USD/CAD rallies to 1.3680 as the market focuses on a hawkish Fed

  • The US Dollar extends its recovery for the second consecutive day, supported by strong US data.
  • Upbeat US business activity and Jobless Claims support the Fed’s “wait and see” rhetoric.
  • In Canada, the weak Retail Sales data keep hopes for a BoC rate cut alive.

The US Dollar is rallying for the second day in a row against a weaker Canadian Dollar. The strong US business activity and Jobless claims figures have given further reasons to the Fed to keep rates on hold next week, which has sent US Yields and the US Dollar higher.

The pair is trading at 1.3670 at the time of writing after having hit an intra-day high at 1.3780 earlier today. The broader trend remains bearish with the weekly chart showing a nearly 0.3% decline, but the higher lows posted over the last few weeks suggest that the pair might have found a bottom.

Hopes of a hawkish Fed are supporting the USD

The fundamental context has turned moderately USD supportive. US data released on Thursday showed a larger-than-expected improvement in the services sector, which offset the unexpected contraction in manufacturing activity.
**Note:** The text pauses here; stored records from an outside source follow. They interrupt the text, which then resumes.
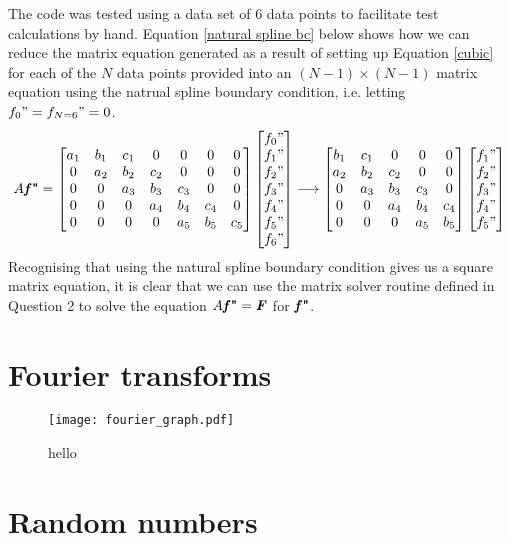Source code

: \documentclass[paper=a4, fontsize=11pt]{scrartcl}
\begin{document}
The code was tested using a data set of $6$ data points to facilitate test calculations by hand. Equation \ref{natural  spline bc} below shows how we can reduce the matrix equation generated as a result of setting up Equation \ref{cubic} for each of the $N$ data points provided into an $(N-1) \times (N-1)$ matrix equation using the natrual spline boundary condition, i.e. letting $f_{0}" = f_{N=6}" = 0$. 
\begin{align}	
\label{natural spline bc}
A \textbf{\textit{f}"} =
\begin{bmatrix}
a_{1} & b_{1} & c_{1} & 0 & 0 & 0 & 0 \\
0 & a_{2} & b_{2} & c_{2} & 0 & 0 & 0\\
0 & 0 & a_{3} & b_{3} & c_{3} &0 & 0\\
0 & 0 & 0 & a_{4} & b_{4} & c_{4} & 0 \\
0 & 0 & 0 & 0 & a_{5} & b_{5} & c_{5}
\end{bmatrix}
\begin{bmatrix}
f_{0}" \\
f_{1}" \\
f_{2}" \\
f_{3}" \\
f_{4}" \\
f_{5}" \\
f_{6}"
\end{bmatrix}
\longrightarrow
\begin{bmatrix}
 b_{1} & c_{1} & 0 & 0 & 0 \\
 a_{2} & b_{2} & c_{2} & 0 & 0\\
 0 & a_{3} & b_{3} & c_{3} &0 \\
 0 & 0 & a_{4} & b_{4} & c_{4} \\
 0 & 0 & 0 & a_{5} & b_{5}
\end{bmatrix}
\begin{bmatrix}
f_{1}" \\
f_{2}" \\
f_{3}" \\
f_{4}" \\
f_{5}" 
\end{bmatrix}
\end{align}
Recognising that using the natural spline boundary condition gives us a square matrix equation, it is clear that we can use the matrix solver routine defined in Question 2 to solve the equation $A\textbf{\textit{f}"} = \textbf{\textit{F}}$ for $\textbf{\textit{f}"}$. 

\section{Fourier transforms}

\begin{figure}
	\centering
	\texttt{[image: fourier\_graph.pdf]}
	\caption{\footnotesize{hello}}
	\label{fourier graph}
\end{figure}

\section{Random numbers}
\end{document}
Beyond that, weekly Jobless claims fell for the sixth consecutive week last week, confirming that the labour market remains resilient, and backing the views that the Fed will stand pat at next week’s meeting. The USD/CAD has rallied more than 0.4% following Thursday’s data.

The Bank of Canada is also meeting next week, and a further rate cut, although unlikely, has not been completely discarded, and June’s Retail Sales figures did little to dissipate those views. Retail sales declined by 1.1% in May, in line with the market forecasts, following a 0.3% increase in April.

Fed FAQs

Monetary policy in the US is shaped by the Federal Reserve (Fed). The Fed has two mandates: to achieve price stability and foster full employment. Its primary tool to achieve these goals is by adjusting interest rates.
When prices are rising too quickly and inflation is above the Fed’s 2% target, it raises interest rates, increasing borrowing costs throughout the economy. This results in a stronger US Dollar (USD) as it makes the US a more attractive place for international investors to park their money.
When inflation falls below 2% or the Unemployment Rate is too high, the Fed may lower interest rates to encourage borrowing, which weighs on the Greenback.

The Federal Reserve (Fed) holds eight policy meetings a year, where the Federal Open Market Committee (FOMC) assesses economic conditions and makes monetary policy decisions.
The FOMC is attended by twelve Fed officials – the seven members of the Board of Governors, the president of the Federal Reserve Bank of New York, and four of the remaining eleven regional Reserve Bank presidents, who serve one-year terms on a rotating basis.

In extreme situations, the Federal Reserve may resort to a policy named Quantitative Easing (QE). QE is the process by which the Fed substantially increases the flow of credit in a stuck financial system.
It is a non-standard policy measure used during crises or when inflation is extremely low. It was the Fed’s weapon of choice during the Great Financial Crisis in 2008. It involves the Fed printing more Dollars and using them to buy high grade bonds from financial institutions. QE usually weakens the US Dollar.

Quantitative tightening (QT) is the reverse process of QE, whereby the Federal Reserve stops buying bonds from financial institutions and does not reinvest the principal from the bonds it holds maturing, to purchase new bonds. It is usually positive for the value of the US Dollar.